What to produce: In the listing below, how many lines hold "write"? Give the number only.

┌──

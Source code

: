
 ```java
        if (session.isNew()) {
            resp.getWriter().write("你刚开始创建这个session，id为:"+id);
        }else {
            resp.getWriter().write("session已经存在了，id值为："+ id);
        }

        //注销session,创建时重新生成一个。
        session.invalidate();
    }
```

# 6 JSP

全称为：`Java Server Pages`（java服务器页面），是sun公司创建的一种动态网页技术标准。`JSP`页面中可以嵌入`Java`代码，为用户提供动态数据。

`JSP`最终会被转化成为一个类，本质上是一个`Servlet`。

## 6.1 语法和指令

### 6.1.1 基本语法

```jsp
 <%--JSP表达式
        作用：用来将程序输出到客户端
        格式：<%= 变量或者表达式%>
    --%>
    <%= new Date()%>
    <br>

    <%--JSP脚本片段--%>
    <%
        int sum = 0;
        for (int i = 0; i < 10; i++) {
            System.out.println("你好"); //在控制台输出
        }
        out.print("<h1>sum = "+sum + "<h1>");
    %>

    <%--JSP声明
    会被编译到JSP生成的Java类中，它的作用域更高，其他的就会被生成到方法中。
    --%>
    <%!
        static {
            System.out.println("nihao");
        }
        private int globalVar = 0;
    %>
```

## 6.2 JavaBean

└──

Solution to this exercise: 2